First, anything is possible with enough money behind it.
Having restored a few cars in my time, it's not something you want to pay someone else to do unless you're obscenely wealthy. It can be hundreds of hours of labor, thousands and thousands of dollars in parts, NOS and reproduction, and depending on the car, hours of detective work to find parts, long car trips to weird backyards of weird people in weird parts of the state with a sawzall to cut the roof off another vehicle (yes seriously) and then the teething stuff that happens as you just try and drive the goddamned thing and find all the stuff that didn't quite go right. Let's not even discuss what happens when someone hits your '73 Opel Kadett Rallye. It's not like you can pop on to the internets and order up some new panels like you could for a '08 Camry (or hell, even a more common classic like an F-body.) And this is all if you're mechanically inclined, and have a best friend with a full shop as well as a body and paint guy to consult.

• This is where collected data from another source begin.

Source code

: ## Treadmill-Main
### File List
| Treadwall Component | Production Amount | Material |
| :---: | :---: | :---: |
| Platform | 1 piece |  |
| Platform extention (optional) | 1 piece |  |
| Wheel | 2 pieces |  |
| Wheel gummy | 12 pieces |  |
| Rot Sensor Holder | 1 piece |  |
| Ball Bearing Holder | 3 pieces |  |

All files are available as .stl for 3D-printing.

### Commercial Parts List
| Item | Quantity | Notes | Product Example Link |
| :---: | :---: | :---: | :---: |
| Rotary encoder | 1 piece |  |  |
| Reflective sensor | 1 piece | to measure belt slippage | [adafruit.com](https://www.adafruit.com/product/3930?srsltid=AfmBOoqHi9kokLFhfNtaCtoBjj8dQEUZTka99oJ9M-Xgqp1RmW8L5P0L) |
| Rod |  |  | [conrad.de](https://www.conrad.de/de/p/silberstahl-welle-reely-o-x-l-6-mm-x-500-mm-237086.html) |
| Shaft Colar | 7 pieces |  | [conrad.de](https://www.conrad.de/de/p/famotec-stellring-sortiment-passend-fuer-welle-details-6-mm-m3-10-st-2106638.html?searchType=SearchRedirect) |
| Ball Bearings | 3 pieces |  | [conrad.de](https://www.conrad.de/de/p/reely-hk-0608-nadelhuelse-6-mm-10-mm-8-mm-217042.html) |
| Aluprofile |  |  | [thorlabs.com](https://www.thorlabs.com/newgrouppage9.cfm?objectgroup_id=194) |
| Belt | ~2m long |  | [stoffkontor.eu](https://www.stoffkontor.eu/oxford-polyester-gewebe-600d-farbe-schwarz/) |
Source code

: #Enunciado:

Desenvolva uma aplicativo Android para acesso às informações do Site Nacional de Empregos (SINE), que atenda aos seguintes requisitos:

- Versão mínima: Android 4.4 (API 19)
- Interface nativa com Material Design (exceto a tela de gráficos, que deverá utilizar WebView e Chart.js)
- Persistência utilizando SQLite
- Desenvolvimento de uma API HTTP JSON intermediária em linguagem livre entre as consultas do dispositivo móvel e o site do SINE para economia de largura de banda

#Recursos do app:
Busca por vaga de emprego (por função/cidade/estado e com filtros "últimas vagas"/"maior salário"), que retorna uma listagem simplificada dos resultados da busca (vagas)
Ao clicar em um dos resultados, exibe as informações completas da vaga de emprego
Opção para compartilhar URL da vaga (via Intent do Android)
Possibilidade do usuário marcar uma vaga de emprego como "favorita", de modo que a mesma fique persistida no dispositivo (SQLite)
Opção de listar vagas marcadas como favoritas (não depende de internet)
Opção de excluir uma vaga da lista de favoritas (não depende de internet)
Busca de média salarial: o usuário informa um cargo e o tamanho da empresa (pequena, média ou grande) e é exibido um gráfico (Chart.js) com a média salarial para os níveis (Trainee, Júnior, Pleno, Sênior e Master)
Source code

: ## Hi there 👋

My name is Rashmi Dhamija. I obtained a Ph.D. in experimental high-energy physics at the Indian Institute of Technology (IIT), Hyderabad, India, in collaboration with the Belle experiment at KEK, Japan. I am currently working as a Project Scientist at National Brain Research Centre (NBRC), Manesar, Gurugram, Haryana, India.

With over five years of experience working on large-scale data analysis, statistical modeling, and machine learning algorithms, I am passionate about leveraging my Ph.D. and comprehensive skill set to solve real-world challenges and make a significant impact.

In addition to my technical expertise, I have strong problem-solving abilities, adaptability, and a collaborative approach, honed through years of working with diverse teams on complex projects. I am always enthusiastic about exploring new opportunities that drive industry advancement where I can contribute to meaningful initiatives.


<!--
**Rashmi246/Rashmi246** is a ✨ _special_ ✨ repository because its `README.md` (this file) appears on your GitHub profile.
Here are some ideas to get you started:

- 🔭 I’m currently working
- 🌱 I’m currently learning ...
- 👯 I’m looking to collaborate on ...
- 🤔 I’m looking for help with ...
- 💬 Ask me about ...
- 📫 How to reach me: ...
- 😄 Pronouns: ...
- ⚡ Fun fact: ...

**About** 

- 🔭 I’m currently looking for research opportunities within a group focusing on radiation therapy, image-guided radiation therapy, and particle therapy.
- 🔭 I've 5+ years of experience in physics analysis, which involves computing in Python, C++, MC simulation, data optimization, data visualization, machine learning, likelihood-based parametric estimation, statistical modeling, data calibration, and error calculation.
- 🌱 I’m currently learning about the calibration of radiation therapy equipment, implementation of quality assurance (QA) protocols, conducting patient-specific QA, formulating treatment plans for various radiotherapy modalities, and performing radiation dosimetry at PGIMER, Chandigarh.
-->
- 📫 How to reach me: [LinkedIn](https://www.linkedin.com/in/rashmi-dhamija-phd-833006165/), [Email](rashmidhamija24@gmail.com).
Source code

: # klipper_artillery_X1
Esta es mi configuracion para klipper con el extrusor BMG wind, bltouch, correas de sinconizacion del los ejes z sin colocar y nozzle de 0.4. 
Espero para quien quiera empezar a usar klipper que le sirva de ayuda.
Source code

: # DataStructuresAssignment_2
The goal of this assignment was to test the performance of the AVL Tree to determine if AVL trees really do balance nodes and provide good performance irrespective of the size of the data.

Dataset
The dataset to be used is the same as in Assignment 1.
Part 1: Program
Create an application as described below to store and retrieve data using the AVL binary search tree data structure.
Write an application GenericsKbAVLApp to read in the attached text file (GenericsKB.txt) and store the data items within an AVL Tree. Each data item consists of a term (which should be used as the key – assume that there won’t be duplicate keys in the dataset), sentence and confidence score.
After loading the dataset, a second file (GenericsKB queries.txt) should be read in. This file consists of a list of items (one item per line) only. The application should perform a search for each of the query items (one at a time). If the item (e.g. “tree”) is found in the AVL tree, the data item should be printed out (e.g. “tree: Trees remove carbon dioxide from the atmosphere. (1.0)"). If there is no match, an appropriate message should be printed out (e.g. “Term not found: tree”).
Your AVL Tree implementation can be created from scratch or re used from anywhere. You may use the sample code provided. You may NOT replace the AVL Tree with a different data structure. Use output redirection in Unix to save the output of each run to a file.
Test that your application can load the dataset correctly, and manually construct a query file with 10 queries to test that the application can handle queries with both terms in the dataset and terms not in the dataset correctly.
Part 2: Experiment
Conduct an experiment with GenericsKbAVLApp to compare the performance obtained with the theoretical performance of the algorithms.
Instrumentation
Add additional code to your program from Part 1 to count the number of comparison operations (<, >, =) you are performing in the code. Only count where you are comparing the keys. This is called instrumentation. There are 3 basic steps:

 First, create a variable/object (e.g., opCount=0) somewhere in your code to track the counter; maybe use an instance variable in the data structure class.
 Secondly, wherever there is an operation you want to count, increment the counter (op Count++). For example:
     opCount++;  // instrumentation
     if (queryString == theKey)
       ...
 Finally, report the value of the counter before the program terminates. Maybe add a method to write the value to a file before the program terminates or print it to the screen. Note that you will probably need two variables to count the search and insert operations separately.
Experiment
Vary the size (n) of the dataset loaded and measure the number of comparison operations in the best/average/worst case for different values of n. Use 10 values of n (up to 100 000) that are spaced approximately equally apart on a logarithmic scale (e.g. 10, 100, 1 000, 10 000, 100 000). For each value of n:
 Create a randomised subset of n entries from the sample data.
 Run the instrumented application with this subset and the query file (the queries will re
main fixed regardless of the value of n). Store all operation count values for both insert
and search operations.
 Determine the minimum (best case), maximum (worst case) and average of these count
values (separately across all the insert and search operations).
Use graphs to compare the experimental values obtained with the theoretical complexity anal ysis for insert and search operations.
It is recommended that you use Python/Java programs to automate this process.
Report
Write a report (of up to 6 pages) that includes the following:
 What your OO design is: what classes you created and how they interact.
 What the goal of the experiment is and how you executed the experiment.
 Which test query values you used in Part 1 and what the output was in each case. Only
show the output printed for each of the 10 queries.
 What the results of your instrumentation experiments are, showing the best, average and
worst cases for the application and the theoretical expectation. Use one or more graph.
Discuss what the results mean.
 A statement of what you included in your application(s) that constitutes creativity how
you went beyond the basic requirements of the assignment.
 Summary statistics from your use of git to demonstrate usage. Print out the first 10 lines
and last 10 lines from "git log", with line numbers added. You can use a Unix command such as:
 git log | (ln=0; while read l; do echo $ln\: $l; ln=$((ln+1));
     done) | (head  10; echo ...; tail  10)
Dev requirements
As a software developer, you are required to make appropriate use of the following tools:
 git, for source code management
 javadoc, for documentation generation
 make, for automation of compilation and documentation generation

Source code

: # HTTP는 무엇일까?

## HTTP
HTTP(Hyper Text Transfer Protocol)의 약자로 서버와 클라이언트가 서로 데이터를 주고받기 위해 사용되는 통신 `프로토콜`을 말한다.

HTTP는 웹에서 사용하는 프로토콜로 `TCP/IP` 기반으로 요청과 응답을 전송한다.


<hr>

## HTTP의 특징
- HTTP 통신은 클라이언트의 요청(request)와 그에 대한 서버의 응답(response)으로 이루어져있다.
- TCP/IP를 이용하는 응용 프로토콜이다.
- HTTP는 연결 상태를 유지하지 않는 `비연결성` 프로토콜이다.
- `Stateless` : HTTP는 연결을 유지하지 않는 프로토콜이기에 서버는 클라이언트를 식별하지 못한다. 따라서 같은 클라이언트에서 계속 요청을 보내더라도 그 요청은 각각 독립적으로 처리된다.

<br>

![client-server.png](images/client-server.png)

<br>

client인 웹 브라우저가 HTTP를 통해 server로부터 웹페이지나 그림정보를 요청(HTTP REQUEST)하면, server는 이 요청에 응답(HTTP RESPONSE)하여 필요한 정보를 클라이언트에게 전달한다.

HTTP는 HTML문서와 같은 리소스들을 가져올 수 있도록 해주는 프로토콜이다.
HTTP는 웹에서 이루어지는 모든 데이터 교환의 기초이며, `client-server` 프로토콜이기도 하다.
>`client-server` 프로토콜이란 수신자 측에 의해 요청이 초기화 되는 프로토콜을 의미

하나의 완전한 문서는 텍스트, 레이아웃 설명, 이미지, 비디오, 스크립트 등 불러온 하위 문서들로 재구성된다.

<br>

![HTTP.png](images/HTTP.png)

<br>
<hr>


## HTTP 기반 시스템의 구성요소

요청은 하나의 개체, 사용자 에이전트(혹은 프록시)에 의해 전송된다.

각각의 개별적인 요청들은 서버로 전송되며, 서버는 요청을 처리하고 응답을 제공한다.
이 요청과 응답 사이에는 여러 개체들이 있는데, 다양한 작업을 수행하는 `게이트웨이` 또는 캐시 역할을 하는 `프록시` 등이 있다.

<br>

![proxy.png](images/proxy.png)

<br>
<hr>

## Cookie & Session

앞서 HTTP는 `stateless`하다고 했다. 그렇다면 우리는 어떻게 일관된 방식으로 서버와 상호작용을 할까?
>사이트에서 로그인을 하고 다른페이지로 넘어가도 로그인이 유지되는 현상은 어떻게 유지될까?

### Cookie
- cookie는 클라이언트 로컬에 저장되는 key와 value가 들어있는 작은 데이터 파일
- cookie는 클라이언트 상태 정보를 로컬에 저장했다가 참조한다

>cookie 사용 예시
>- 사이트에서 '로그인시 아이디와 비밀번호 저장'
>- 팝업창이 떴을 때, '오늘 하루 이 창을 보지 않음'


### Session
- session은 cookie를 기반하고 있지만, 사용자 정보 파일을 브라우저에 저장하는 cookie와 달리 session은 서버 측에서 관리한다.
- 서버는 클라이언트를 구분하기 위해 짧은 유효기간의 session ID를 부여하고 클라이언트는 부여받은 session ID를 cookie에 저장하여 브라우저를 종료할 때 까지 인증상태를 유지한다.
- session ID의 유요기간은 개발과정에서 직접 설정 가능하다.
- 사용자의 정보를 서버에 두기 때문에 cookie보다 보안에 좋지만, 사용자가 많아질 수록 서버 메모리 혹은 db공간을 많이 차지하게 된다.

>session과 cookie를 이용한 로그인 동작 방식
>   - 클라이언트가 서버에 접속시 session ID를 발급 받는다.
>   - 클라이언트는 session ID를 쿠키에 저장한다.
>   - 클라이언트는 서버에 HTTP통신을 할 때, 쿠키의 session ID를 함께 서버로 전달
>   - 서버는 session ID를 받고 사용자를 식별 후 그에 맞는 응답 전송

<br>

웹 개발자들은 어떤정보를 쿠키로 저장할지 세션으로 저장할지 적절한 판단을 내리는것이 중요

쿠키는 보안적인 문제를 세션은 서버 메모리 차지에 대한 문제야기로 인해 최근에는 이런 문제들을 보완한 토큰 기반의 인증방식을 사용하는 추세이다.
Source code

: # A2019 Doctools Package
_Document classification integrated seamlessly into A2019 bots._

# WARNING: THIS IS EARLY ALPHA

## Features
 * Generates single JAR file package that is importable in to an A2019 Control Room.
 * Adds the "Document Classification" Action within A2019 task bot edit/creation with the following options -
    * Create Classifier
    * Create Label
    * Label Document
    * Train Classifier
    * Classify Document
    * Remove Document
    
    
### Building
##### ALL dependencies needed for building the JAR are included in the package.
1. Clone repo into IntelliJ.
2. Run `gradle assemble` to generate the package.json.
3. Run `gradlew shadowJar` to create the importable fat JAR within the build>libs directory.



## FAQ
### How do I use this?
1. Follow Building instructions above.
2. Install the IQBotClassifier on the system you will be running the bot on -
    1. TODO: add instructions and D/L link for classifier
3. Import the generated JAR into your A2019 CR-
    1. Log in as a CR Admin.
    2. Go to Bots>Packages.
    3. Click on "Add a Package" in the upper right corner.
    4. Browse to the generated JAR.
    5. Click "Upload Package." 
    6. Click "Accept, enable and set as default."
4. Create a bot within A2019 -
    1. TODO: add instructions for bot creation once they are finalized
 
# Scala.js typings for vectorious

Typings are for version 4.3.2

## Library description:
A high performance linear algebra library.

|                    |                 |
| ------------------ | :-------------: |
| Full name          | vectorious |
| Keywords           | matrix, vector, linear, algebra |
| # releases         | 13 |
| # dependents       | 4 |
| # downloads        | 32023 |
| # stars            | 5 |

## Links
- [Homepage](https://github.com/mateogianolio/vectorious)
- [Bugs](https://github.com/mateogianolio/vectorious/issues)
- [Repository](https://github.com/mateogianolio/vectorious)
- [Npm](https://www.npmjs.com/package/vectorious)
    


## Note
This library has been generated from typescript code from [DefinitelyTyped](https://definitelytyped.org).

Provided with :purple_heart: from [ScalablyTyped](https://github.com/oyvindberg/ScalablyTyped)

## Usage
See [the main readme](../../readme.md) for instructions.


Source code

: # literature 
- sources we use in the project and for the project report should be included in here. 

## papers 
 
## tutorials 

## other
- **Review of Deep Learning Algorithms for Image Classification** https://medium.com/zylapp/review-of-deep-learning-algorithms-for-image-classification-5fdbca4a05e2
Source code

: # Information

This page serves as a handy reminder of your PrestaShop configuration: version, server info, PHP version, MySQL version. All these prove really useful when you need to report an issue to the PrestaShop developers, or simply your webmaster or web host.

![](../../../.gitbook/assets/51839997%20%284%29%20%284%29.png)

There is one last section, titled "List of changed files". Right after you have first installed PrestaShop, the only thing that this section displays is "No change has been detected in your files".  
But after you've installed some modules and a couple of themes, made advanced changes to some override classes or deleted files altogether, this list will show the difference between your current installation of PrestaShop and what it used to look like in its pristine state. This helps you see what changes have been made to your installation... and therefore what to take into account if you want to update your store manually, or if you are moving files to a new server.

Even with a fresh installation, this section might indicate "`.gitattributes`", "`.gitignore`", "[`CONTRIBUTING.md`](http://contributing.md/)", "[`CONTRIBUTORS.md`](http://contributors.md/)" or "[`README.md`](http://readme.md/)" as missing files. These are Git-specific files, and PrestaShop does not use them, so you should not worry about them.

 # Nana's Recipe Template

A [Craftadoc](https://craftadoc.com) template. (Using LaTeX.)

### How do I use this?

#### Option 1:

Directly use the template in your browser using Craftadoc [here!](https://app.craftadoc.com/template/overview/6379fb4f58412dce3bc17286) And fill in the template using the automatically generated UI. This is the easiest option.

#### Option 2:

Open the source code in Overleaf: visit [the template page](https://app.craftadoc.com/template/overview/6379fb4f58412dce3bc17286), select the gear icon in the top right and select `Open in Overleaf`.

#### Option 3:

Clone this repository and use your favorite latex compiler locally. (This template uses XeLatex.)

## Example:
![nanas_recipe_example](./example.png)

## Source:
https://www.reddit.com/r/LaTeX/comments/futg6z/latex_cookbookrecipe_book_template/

If you want an older car, your best bet is to find a nicely kept one. It's not impossible - I bought a 16 year old Jeep Cherokee last year from an owner that bought it new, parked it in the garage, and took it back and forth to church on Sundays. 32,294 miles over 16 years with oil changes every 3 months and regular servicing all written down in a little book. That is absolutely as good as it gets and is a one-in-a-million find. I would add that this took two years for me to find, checking CL in a 3-state area twice a day, and I paid out the nose for it because I was the 30th phone call they had received in an hour from posting it, and drove 3 hours each way to get it. (This is because Cherokees are awesome, coveted, and last. Other vehicles probably won't be as crazy.) But in the end, you'll pay more than the vehicle books out for, and in the end you own a ~20 year old vehicle that's maintenance heavy compared to a newer one.
TL;DR: If you don't turn your own wrenches, old cars aren't for you.